Due to the special characteristics of the target application, a vision-based interface such as the described in the previous section is not a suitable approach for interacting with this system. Instead, we have developed a voice recognition system which, as the whole of the herein described system, is implemented in FPGA. Since the aid device is conceived as a personal system, an easy and high-reliable speaker dependent recognition algorithm has been designed. In a simple and fast initial step, the user records a customized set of keywords. They are stored in external non-volatile flash memory, so the user only has to do it for the first time use. Later, in operating mode, the algorithm detects when the user says a word and convolves it with all the previously recorded ones.

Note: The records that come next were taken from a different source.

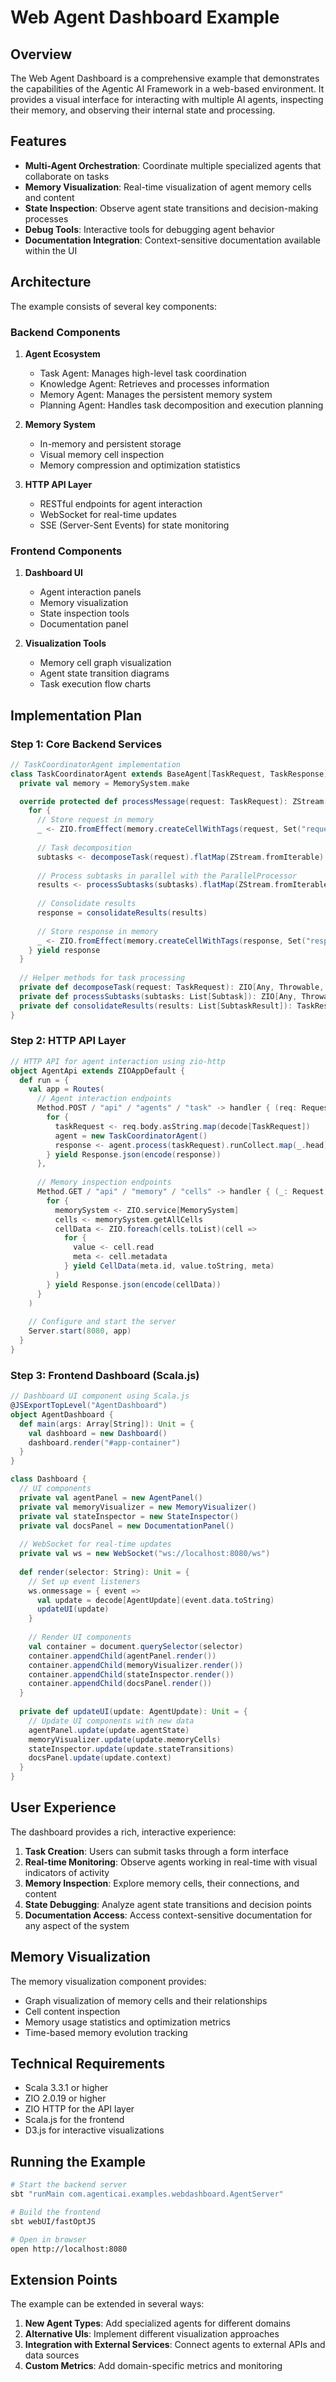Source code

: # Web Agent Dashboard Example

## Overview

The Web Agent Dashboard is a comprehensive example that demonstrates the capabilities of the Agentic AI Framework in a web-based environment. It provides a visual interface for interacting with multiple AI agents, inspecting their memory, and observing their internal state and processing.

## Features

- **Multi-Agent Orchestration**: Coordinate multiple specialized agents that collaborate on tasks
- **Memory Visualization**: Real-time visualization of agent memory cells and content
- **State Inspection**: Observe agent state transitions and decision-making processes
- **Debug Tools**: Interactive tools for debugging agent behavior
- **Documentation Integration**: Context-sensitive documentation available within the UI

## Architecture

The example consists of several key components:

### Backend Components

1. **Agent Ecosystem**
   - Task Agent: Manages high-level task coordination
   - Knowledge Agent: Retrieves and processes information
   - Memory Agent: Manages the persistent memory system
   - Planning Agent: Handles task decomposition and execution planning

2. **Memory System**
   - In-memory and persistent storage
   - Visual memory cell inspection
   - Memory compression and optimization statistics

3. **HTTP API Layer**
   - RESTful endpoints for agent interaction
   - WebSocket for real-time updates
   - SSE (Server-Sent Events) for state monitoring

### Frontend Components

1. **Dashboard UI**
   - Agent interaction panels
   - Memory visualization
   - State inspection tools
   - Documentation panel

2. **Visualization Tools**
   - Memory cell graph visualization
   - Agent state transition diagrams
   - Task execution flow charts

## Implementation Plan

### Step 1: Core Backend Services

```scala
// TaskCoordinatorAgent implementation
class TaskCoordinatorAgent extends BaseAgent[TaskRequest, TaskResponse] {
  private val memory = MemorySystem.make

  override protected def processMessage(request: TaskRequest): ZStream[Any, Throwable, TaskResponse] = {
    for {
      // Store request in memory
      _ <- ZIO.fromEffect(memory.createCellWithTags(request, Set("request", request.id)))
      
      // Task decomposition
      subtasks <- decomposeTask(request).flatMap(ZStream.fromIterable)
      
      // Process subtasks in parallel with the ParallelProcessor
      results <- processSubtasks(subtasks).flatMap(ZStream.fromIterable)
      
      // Consolidate results
      response = consolidateResults(results)
      
      // Store response in memory
      _ <- ZIO.fromEffect(memory.createCellWithTags(response, Set("response", request.id)))
    } yield response
  }
  
  // Helper methods for task processing
  private def decomposeTask(request: TaskRequest): ZIO[Any, Throwable, List[Subtask]] = ???
  private def processSubtasks(subtasks: List[Subtask]): ZIO[Any, Throwable, List[SubtaskResult]] = ???
  private def consolidateResults(results: List[SubtaskResult]): TaskResponse = ???
}
```

### Step 2: HTTP API Layer

```scala
// HTTP API for agent interaction using zio-http
object AgentApi extends ZIOAppDefault {
  def run = {
    val app = Routes(
      // Agent interaction endpoints
      Method.POST / "api" / "agents" / "task" -> handler { (req: Request) =>
        for {
          taskRequest <- req.body.asString.map(decode[TaskRequest])
          agent = new TaskCoordinatorAgent()
          response <- agent.process(taskRequest).runCollect.map(_.head)
        } yield Response.json(encode(response))
      },
      
      // Memory inspection endpoints
      Method.GET / "api" / "memory" / "cells" -> handler { (_: Request) =>
        for {
          memorySystem <- ZIO.service[MemorySystem]
          cells <- memorySystem.getAllCells
          cellData <- ZIO.foreach(cells.toList)(cell => 
            for {
              value <- cell.read
              meta <- cell.metadata
            } yield CellData(meta.id, value.toString, meta)
          )
        } yield Response.json(encode(cellData))
      }
    )
    
    // Configure and start the server
    Server.start(8080, app)
  }
}
```

### Step 3: Frontend Dashboard (Scala.js)

```scala
// Dashboard UI component using Scala.js
@JSExportTopLevel("AgentDashboard")
object AgentDashboard {
  def main(args: Array[String]): Unit = {
    val dashboard = new Dashboard()
    dashboard.render("#app-container")
  }
}

class Dashboard {
  // UI components
  private val agentPanel = new AgentPanel()
  private val memoryVisualizer = new MemoryVisualizer()
  private val stateInspector = new StateInspector()
  private val docsPanel = new DocumentationPanel()
  
  // WebSocket for real-time updates
  private val ws = new WebSocket("ws://localhost:8080/ws")
  
  def render(selector: String): Unit = {
    // Set up event listeners
    ws.onmessage = { event =>
      val update = decode[AgentUpdate](event.data.toString)
      updateUI(update)
    }
    
    // Render UI components
    val container = document.querySelector(selector)
    container.appendChild(agentPanel.render())
    container.appendChild(memoryVisualizer.render())
    container.appendChild(stateInspector.render())
    container.appendChild(docsPanel.render())
  }
  
  private def updateUI(update: AgentUpdate): Unit = {
    // Update UI components with new data
    agentPanel.update(update.agentState)
    memoryVisualizer.update(update.memoryCells)
    stateInspector.update(update.stateTransitions)
    docsPanel.update(update.context)
  }
}
```

## User Experience

The dashboard provides a rich, interactive experience:

1. **Task Creation**: Users can submit tasks through a form interface
2. **Real-time Monitoring**: Observe agents working in real-time with visual indicators of activity
3. **Memory Inspection**: Explore memory cells, their connections, and content
4. **State Debugging**: Analyze agent state transitions and decision points
5. **Documentation Access**: Access context-sensitive documentation for any aspect of the system

## Memory Visualization

The memory visualization component provides:

- Graph visualization of memory cells and their relationships
- Cell content inspection
- Memory usage statistics and optimization metrics
- Time-based memory evolution tracking

## Technical Requirements

- Scala 3.3.1 or higher
- ZIO 2.0.19 or higher
- ZIO HTTP for the API layer
- Scala.js for the frontend
- D3.js for interactive visualizations

## Running the Example

```bash
# Start the backend server
sbt "runMain com.agenticai.examples.webdashboard.AgentServer"

# Build the frontend
sbt webUI/fastOptJS

# Open in browser
open http://localhost:8080
```

## Extension Points

The example can be extended in several ways:

1. **New Agent Types**: Add specialized agents for different domains
2. **Alternative UIs**: Implement different visualization approaches
3. **Integration with External Services**: Connect agents to external APIs and data sources
4. **Custom Metrics**: Add domain-specific metrics and monitoring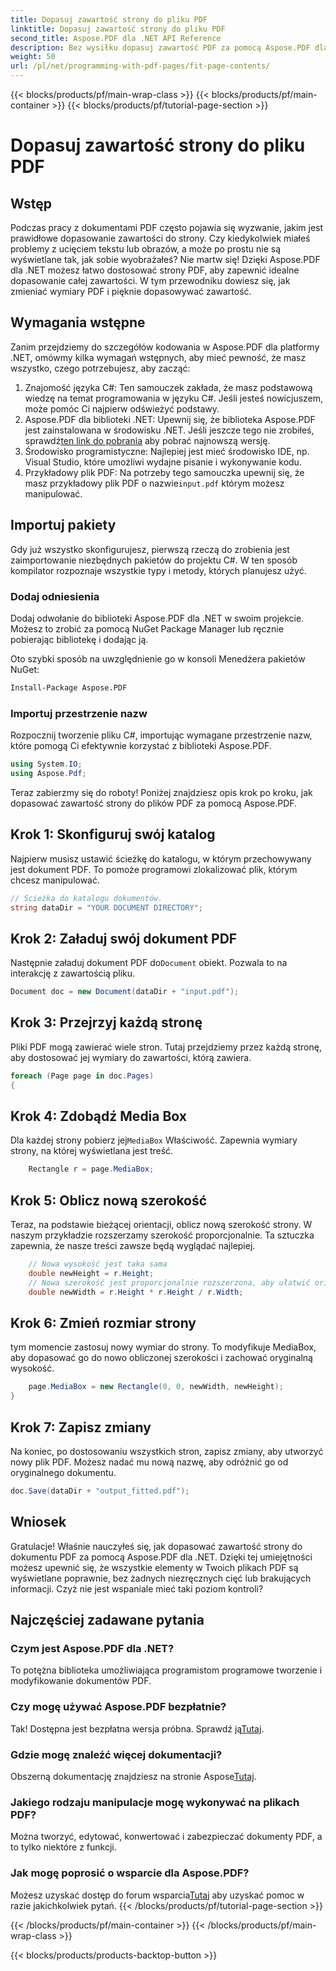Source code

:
```yaml
---
title: Dopasuj zawartość strony do pliku PDF
linktitle: Dopasuj zawartość strony do pliku PDF
second_title: Aspose.PDF dla .NET API Reference
description: Bez wysiłku dopasuj zawartość PDF za pomocą Aspose.PDF dla .NET. Ten przewodnik zapewnia szczegółowe, krok po kroku podejście do uzyskania optymalnego układu strony.
weight: 50
url: /pl/net/programming-with-pdf-pages/fit-page-contents/
---
```


{{< blocks/products/pf/main-wrap-class >}}
{{< blocks/products/pf/main-container >}}
{{< blocks/products/pf/tutorial-page-section >}}

# Dopasuj zawartość strony do pliku PDF

## Wstęp

Podczas pracy z dokumentami PDF często pojawia się wyzwanie, jakim jest prawidłowe dopasowanie zawartości do strony. Czy kiedykolwiek miałeś problemy z ucięciem tekstu lub obrazów, a może po prostu nie są wyświetlane tak, jak sobie wyobrażałeś? Nie martw się! Dzięki Aspose.PDF dla .NET możesz łatwo dostosować strony PDF, aby zapewnić idealne dopasowanie całej zawartości. W tym przewodniku dowiesz się, jak zmieniać wymiary PDF i pięknie dopasowywać zawartość.

## Wymagania wstępne

Zanim przejdziemy do szczegółów kodowania w Aspose.PDF dla platformy .NET, omówmy kilka wymagań wstępnych, aby mieć pewność, że masz wszystko, czego potrzebujesz, aby zacząć:

1. Znajomość języka C#: Ten samouczek zakłada, że masz podstawową wiedzę na temat programowania w języku C#. Jeśli jesteś nowicjuszem, może pomóc Ci najpierw odświeżyć podstawy.
2.  Aspose.PDF dla biblioteki .NET: Upewnij się, że biblioteka Aspose.PDF jest zainstalowana w środowisku .NET. Jeśli jeszcze tego nie zrobiłeś, sprawdź[ten link do pobrania](https://releases.aspose.com/pdf/net/) aby pobrać najnowszą wersję.
3. Środowisko programistyczne: Najlepiej jest mieć środowisko IDE, np. Visual Studio, które umożliwi wydajne pisanie i wykonywanie kodu.
4.  Przykładowy plik PDF: Na potrzeby tego samouczka upewnij się, że masz przykładowy plik PDF o nazwie`input.pdf` którym możesz manipulować.

## Importuj pakiety

Gdy już wszystko skonfigurujesz, pierwszą rzeczą do zrobienia jest zaimportowanie niezbędnych pakietów do projektu C#. W ten sposób kompilator rozpoznaje wszystkie typy i metody, których planujesz użyć.

### Dodaj odniesienia

Dodaj odwołanie do biblioteki Aspose.PDF dla .NET w swoim projekcie. Możesz to zrobić za pomocą NuGet Package Manager lub ręcznie pobierając bibliotekę i dodając ją.

Oto szybki sposób na uwzględnienie go w konsoli Menedżera pakietów NuGet:

```bash
Install-Package Aspose.PDF
```

### Importuj przestrzenie nazw

Rozpocznij tworzenie pliku C#, importując wymagane przestrzenie nazw, które pomogą Ci efektywnie korzystać z biblioteki Aspose.PDF.

```csharp
using System.IO;
using Aspose.Pdf;
```

Teraz zabierzmy się do roboty! Poniżej znajdziesz opis krok po kroku, jak dopasować zawartość strony do plików PDF za pomocą Aspose.PDF.

## Krok 1: Skonfiguruj swój katalog

Najpierw musisz ustawić ścieżkę do katalogu, w którym przechowywany jest dokument PDF. To pomoże programowi zlokalizować plik, którym chcesz manipulować.

```csharp
// Ścieżka do katalogu dokumentów.
string dataDir = "YOUR DOCUMENT DIRECTORY";
```

## Krok 2: Załaduj swój dokument PDF

 Następnie załaduj dokument PDF do`Document` obiekt. Pozwala to na interakcję z zawartością pliku.

```csharp
Document doc = new Document(dataDir + "input.pdf");
```

## Krok 3: Przejrzyj każdą stronę

Pliki PDF mogą zawierać wiele stron. Tutaj przejdziemy przez każdą stronę, aby dostosować jej wymiary do zawartości, którą zawiera.

```csharp
foreach (Page page in doc.Pages)
{
```

## Krok 4: Zdobądź Media Box

 Dla każdej strony pobierz jej`MediaBox` Właściwość. Zapewnia wymiary strony, na której wyświetlana jest treść.

```csharp
    Rectangle r = page.MediaBox;
```

## Krok 5: Oblicz nową szerokość

Teraz, na podstawie bieżącej orientacji, oblicz nową szerokość strony. W naszym przykładzie rozszerzamy szerokość proporcjonalnie. Ta sztuczka zapewnia, że nasze treści zawsze będą wyglądać najlepiej.

```csharp
    // Nowa wysokość jest taka sama
    double newHeight = r.Height;
    // Nowa szerokość jest proporcjonalnie rozszerzona, aby ułatwić orientację poziomą
    double newWidth = r.Height * r.Height / r.Width;
```

## Krok 6: Zmień rozmiar strony

tym momencie zastosuj nowy wymiar do strony. To modyfikuje MediaBox, aby dopasować go do nowo obliczonej szerokości i zachować oryginalną wysokość.

```csharp
    page.MediaBox = new Rectangle(0, 0, newWidth, newHeight);
}
```

## Krok 7: Zapisz zmiany

Na koniec, po dostosowaniu wszystkich stron, zapisz zmiany, aby utworzyć nowy plik PDF. Możesz nadać mu nową nazwę, aby odróżnić go od oryginalnego dokumentu.

```csharp
doc.Save(dataDir + "output_fitted.pdf");
```

## Wniosek

Gratulacje! Właśnie nauczyłeś się, jak dopasować zawartość strony do dokumentu PDF za pomocą Aspose.PDF dla .NET. Dzięki tej umiejętności możesz upewnić się, że wszystkie elementy w Twoich plikach PDF są wyświetlane poprawnie, bez żadnych niezręcznych cięć lub brakujących informacji. Czyż nie jest wspaniale mieć taki poziom kontroli?

## Najczęściej zadawane pytania

### Czym jest Aspose.PDF dla .NET?
To potężna biblioteka umożliwiająca programistom programowe tworzenie i modyfikowanie dokumentów PDF.

### Czy mogę używać Aspose.PDF bezpłatnie?
 Tak! Dostępna jest bezpłatna wersja próbna. Sprawdź ją[Tutaj](https://releases.aspose.com/).

### Gdzie mogę znaleźć więcej dokumentacji?
 Obszerną dokumentację znajdziesz na stronie Aspose[Tutaj](https://reference.aspose.com/pdf/net/).

### Jakiego rodzaju manipulacje mogę wykonywać na plikach PDF?
Można tworzyć, edytować, konwertować i zabezpieczać dokumenty PDF, a to tylko niektóre z funkcji.

### Jak mogę poprosić o wsparcie dla Aspose.PDF?
 Możesz uzyskać dostęp do forum wsparcia[Tutaj](https://forum.aspose.com/c/pdf/10) aby uzyskać pomoc w razie jakichkolwiek pytań.
{{< /blocks/products/pf/tutorial-page-section >}}

{{< /blocks/products/pf/main-container >}}
{{< /blocks/products/pf/main-wrap-class >}}

{{< blocks/products/products-backtop-button >}}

The latency response depends on the number of key words, but it is typically in the order of the milliseconds, fast enough to not appreciating any significant delay.
This user interface makes it feasible to adapt the functionality to the user preferences through, for example, basic modifications in the CNN processing, the minification factor or the colour and intensity of the contour information superimposed in his view.
The great amount of resources available in FPGA devices and their inherent parallelism make it possible to fulfill the requirements of the application without compromising the performance in speed, size and power consumption.
A simplified diagram of the whole system is shown in Figure 5. The current prototype has been built with boards from Avnet, which populates Xilinx devices and the additional integrated circuits mentioned. The prototype also uses a Sony Glasstron PLMS700E as head mounted display to superimpose the video output on the user view. At the present moment, the system is under test and validation by visually impaired people, offering very successful initial results and improving the patients’ ability to localize objects, orientate and navigate. Once passed the tests, a commercial device will be manufactured and packed into a small shoulder bag or belt bag.